Rpapo's Translation Assistant.

Post by **hobogunner** » Tue Nov 22, 2011 8:21 pm

As to stop form other threads being taken up with our ramblings, I figured this should be created, so, continue discussion at...

Jonathanasdf's post from the golden time one.

Rpapo's main entry on it:

Come and get it. Download http://mywebpages.comcast.net/rpapo/Nihongo.zip.

The program to be run is at x64\release\nihongo.exe, and it requires two main input parameters: the name of the file to be read in (it must be Unicode TXT format), and the name of the file to be generated as output. Additionally, you can specify the line number (zero-based) where you want to start parsing, and the line number where you want to stop parsing. A complete command line might look like this:
Code: Select all
c:\Nihongo> x64\release\nihongo.exe GoldenTime_1.txt OutputText.txt 1623 1631

Post by **rpapo** » Wed Nov 23, 2011 3:37 am

Some additional information about the program. It was written to help me work on these translations, automating what was within my abilities. I am not a professor of linguistics with a specialty in computer science, but I have been writing code professionally for more than thirty years now.

The program is NOT a translator. It is a parser. That is, it attempts to break Japanese text into it's constituent words, and then once that is done it does exhaustive dictionary lookups on the resultant words, giving a translator much of the raw material he needs to piece together the meaning of the text. It does not attempt to provide the resultant translation, though it provides much of what is needed as input to for a translator program, should someone attempt to write one. That task would require a considerable background in theoretical linguistics, I think.

To use what I have built, in its current form, you need to download the file given in the previous posting and unzip it to a directory/folder all it's own. On my system, this is c:\Projects\Nihongo, though you may wish to just use c:\Nihongo. If you have Microsoft Visual Studio 2008 installed on your system, then you can load the solution file, Nihongo.sln and rebuild the whole thing for yourself.

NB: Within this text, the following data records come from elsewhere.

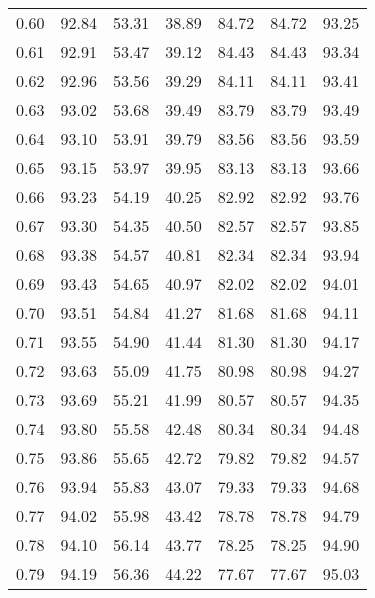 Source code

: \begin{tabular}{|c|c|c|c|c|c|c|}
      0.60 &     92.84 &     53.31 &      38.89 &   84.72 &      84.72 &         93.25 \\
      0.61 &     92.91 &     53.47 &      39.12 &   84.43 &      84.43 &         93.34 \\
      0.62 &     92.96 &     53.56 &      39.29 &   84.11 &      84.11 &         93.41 \\
      0.63 &     93.02 &     53.68 &      39.49 &   83.79 &      83.79 &         93.49 \\
      0.64 &     93.10 &     53.91 &      39.79 &   83.56 &      83.56 &         93.59 \\
      0.65 &     93.15 &     53.97 &      39.95 &   83.13 &      83.13 &         93.66 \\
      0.66 &     93.23 &     54.19 &      40.25 &   82.92 &      82.92 &         93.76 \\
      0.67 &     93.30 &     54.35 &      40.50 &   82.57 &      82.57 &         93.85 \\
      0.68 &     93.38 &     54.57 &      40.81 &   82.34 &      82.34 &         93.94 \\
      0.69 &     93.43 &     54.65 &      40.97 &   82.02 &      82.02 &         94.01 \\
      0.70 &     93.51 &     54.84 &      41.27 &   81.68 &      81.68 &         94.11 \\
      0.71 &     93.55 &     54.90 &      41.44 &   81.30 &      81.30 &         94.17 \\
      0.72 &     93.63 &     55.09 &      41.75 &   80.98 &      80.98 &         94.27 \\
      0.73 &     93.69 &     55.21 &      41.99 &   80.57 &      80.57 &         94.35 \\
      0.74 &     93.80 &     55.58 &      42.48 &   80.34 &      80.34 &         94.48 \\
      0.75 &     93.86 &     55.65 &      42.72 &   79.82 &      79.82 &         94.57 \\
      0.76 &     93.94 &     55.83 &      43.07 &   79.33 &      79.33 &         94.68 \\
      0.77 &     94.02 &     55.98 &      43.42 &   78.78 &      78.78 &         94.79 \\
      0.78 &     94.10 &     56.14 &      43.77 &   78.25 &      78.25 &         94.90 \\
      0.79 &     94.19 &     56.36 &      44.22 &   77.67 &      77.67 &         95.03 \\

\end{tabular}
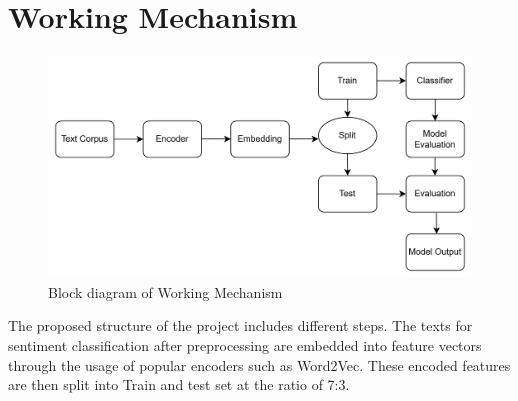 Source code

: \section{Working Mechanism}

\begin{figure}[h]
\centering
\includegraphics[scale=0.23]{images/methodology.png}
\caption{Block diagram of Working Mechanism}
\end{figure}
The proposed structure of the project includes different steps. The texts for sentiment classification after preprocessing are embedded into feature vectors through the usage of popular encoders such as Word2Vec. These encoded features are then split into Train and test set at the ratio of 7:3.
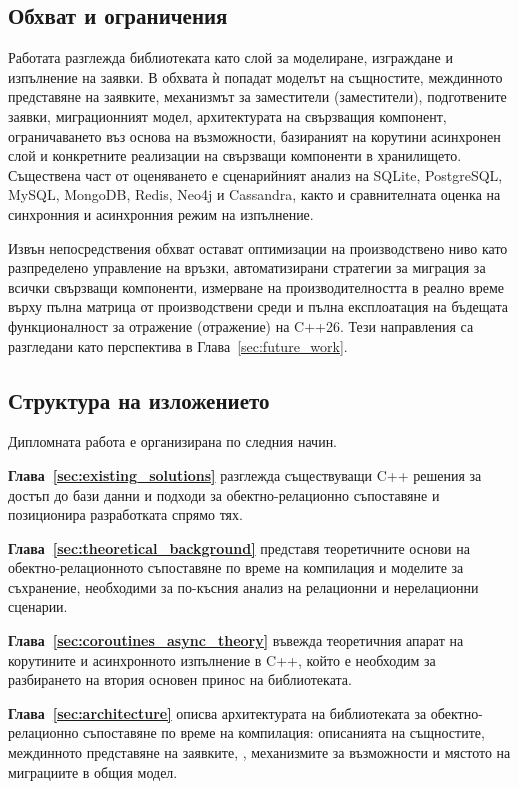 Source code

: \subsection{Обхват и ограничения}

Работата разглежда библиотеката като слой за моделиране, изграждане и изпълнение на заявки. В обхвата ѝ попадат моделът на същностите, междинното представяне на заявките, механизмът за заместители (заместители), подготвените заявки, миграционният модел, архитектурата на свързващия компонент, ограничаването въз основа на възможности, базираният на корутини асинхронен слой и конкретните реализации на свързващи компоненти в хранилището. Съществена част от оценяването е сценарийният анализ на SQLite, PostgreSQL, MySQL, MongoDB, Redis, Neo4j и Cassandra, както и сравнителната оценка на синхронния и асинхронния режим на изпълнение.

Извън непосредствения обхват остават оптимизации на производствено ниво като разпределено управление на връзки, автоматизирани стратегии за миграция за всички свързващи компоненти, измерване на производителността в реално време върху пълна матрица от производствени среди и пълна експлоатация на бъдещата функционалност за отражение (отражение) на C++26. Тези направления са разгледани като перспектива в Глава~\ref{sec:future_work}.

\subsection{Структура на изложението}

Дипломната работа е организирана по следния начин.

\textbf{Глава~\ref{sec:existing_solutions}} разглежда съществуващи C++ решения за достъп до бази данни и подходи за обектно-релационно съпоставяне и позиционира разработката спрямо тях.

\textbf{Глава~\ref{sec:theoretical_background}} представя теоретичните основи на обектно-релационното съпоставяне по време на компилация и моделите за съхранение, необходими за по-късния анализ на релационни и нерелационни сценарии.

\textbf{Глава~\ref{sec:coroutines_async_theory}} въвежда теоретичния апарат на корутините и асинхронното изпълнение в C++, който е необходим за разбирането на втория основен принос на библиотеката.

\textbf{Глава~\ref{sec:architecture}} описва архитектурата на библиотеката за обектно-релационно съпоставяне по време на компилация: описанията на същностите, междинното представяне на заявките, , механизмите за възможности и мястото на миграциите в общия модел.

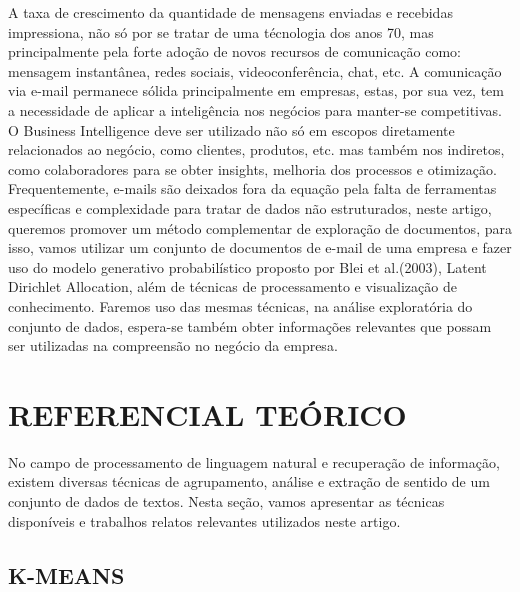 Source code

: \documentclass[12pt,a4paper]{article}
\begin{document}
  A taxa de crescimento da quantidade de mensagens enviadas e recebidas impressiona, não só por se tratar de uma técnologia dos anos 70, mas principalmente pela forte adoção de novos recursos de comunicação como: mensagem instantânea, redes sociais, videoconferência, chat, etc. A comunicação via e-mail permanece sólida principalmente em empresas, estas, por sua vez, tem a necessidade de aplicar a inteligência nos negócios para manter-se competitivas. O Business Intelligence deve ser utilizado não só em escopos diretamente relacionados ao negócio, como clientes, produtos, etc. mas também nos indiretos, como colaboradores para se obter insights, melhoria dos processos e otimização. Frequentemente, e-mails são deixados fora da equação pela falta de ferramentas específicas e complexidade para tratar de dados não estruturados, neste artigo, queremos promover um método complementar de exploração de documentos, para isso, vamos utilizar um conjunto de documentos de e-mail de uma empresa e fazer uso do modelo generativo probabilístico proposto por Blei et al.(2003), Latent Dirichlet Allocation, além de técnicas de processamento e visualização de conhecimento. Faremos uso das mesmas técnicas, na análise exploratória do conjunto de dados, espera-se também obter informações relevantes que possam ser utilizadas na compreensão no negócio da empresa.
  
  
  \section{REFERENCIAL TEÓRICO}
  
  
  
  
  
  No campo de processamento de linguagem natural e recuperação de informação, existem diversas técnicas de agrupamento, análise e extração de sentido de um conjunto de dados de textos. Nesta seção, vamos apresentar as técnicas disponíveis e trabalhos relatos relevantes utilizados neste artigo.
  
  \subsection{K-MEANS}
  
\end{document}
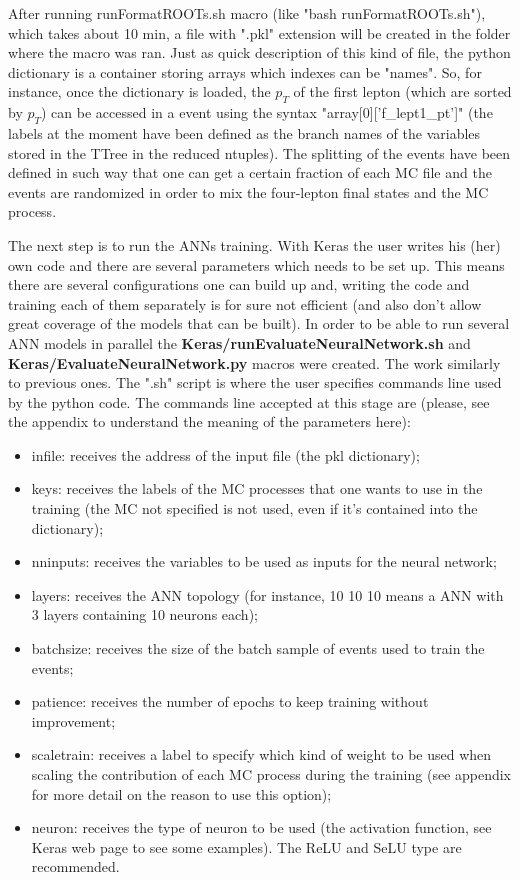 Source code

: \documentclass[]{report}
\begin{document}
After running runFormatROOTs.sh macro (like "bash runFormatROOTs.sh"), which takes about 10 min, a file with ".pkl" extension will be created in the folder where the macro was ran. Just as quick description of this kind of file, the python dictionary is a container storing arrays which indexes can be "names". So, for instance, once the dictionary is loaded, the $p_{T}$ of the first lepton (which are sorted by $p_{T}$) can be accessed in a event using the syntax "array[0]['f\_lept1\_pt']" (the labels at the moment have been defined as the branch names of the variables stored in the TTree in the reduced ntuples). The splitting of the events have been defined in such way that one can get a certain fraction of each MC file and the events are randomized in order to mix the four-lepton final states and the MC process. 

The next step is to run the ANNs training. With Keras the user writes his (her) own code and there are several parameters which needs to be set up. This means there are several configurations one can build up and, writing the code and training each of them separately is for sure not efficient (and also don't allow great coverage of the models that can be built). In order to be able to run several ANN models in parallel the \textbf{Keras/runEvaluateNeuralNetwork.sh} and \textbf{Keras/EvaluateNeuralNetwork.py} macros were created. The work similarly to previous ones. The ".sh" script is where the user specifies commands line used by the python code. The commands line accepted at this stage are (please, see the appendix to understand the meaning of the parameters here):
\begin{itemize}
	\item infile: receives the address of the input file (the pkl dictionary);
	\item keys: receives the labels of the MC processes that one wants to use in the training (the MC not specified is not used, even if it's contained into the dictionary);
	\item nninputs: receives the variables to be used as inputs for the neural network;
	\item layers: receives the ANN topology (for instance, 10 10 10 means a ANN with 3 layers containing 10 neurons each);
	\item batchsize: receives the size of the batch sample of events used to train the events;
	\item patience: receives the number of epochs to keep training without improvement;
	\item scaletrain: receives a label to specify which kind of weight to be used when scaling the contribution of each MC process during the training (see appendix for more detail on the reason to use this option);
	\item neuron: receives the type of neuron to be used (the activation function, see Keras web page to see some examples). The ReLU and SeLU type are recommended.
\end{itemize}
\end{document}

The startup project should be set to "Nihongo". There are several other semi-independent projects in the solution, "Analyzer" and "Parser2", as well as several subcomponents, "JDICT", "JIS0208" and "Juman". More on that stuff later, as it is only relevant to people actually trying to play with the code and modify it.

A copy of the main dictionary file used by the program, EDICT, can be found in the JDICT folder. This file may be updated at any time by downloading a new dictionary from the WWWJDICT web site at http://www.csse.monash.edu.au/~jwb/edict.html. Since this dictionary is constantly improving, updating it every now and then is a good idea. Nothing like getting free improvements!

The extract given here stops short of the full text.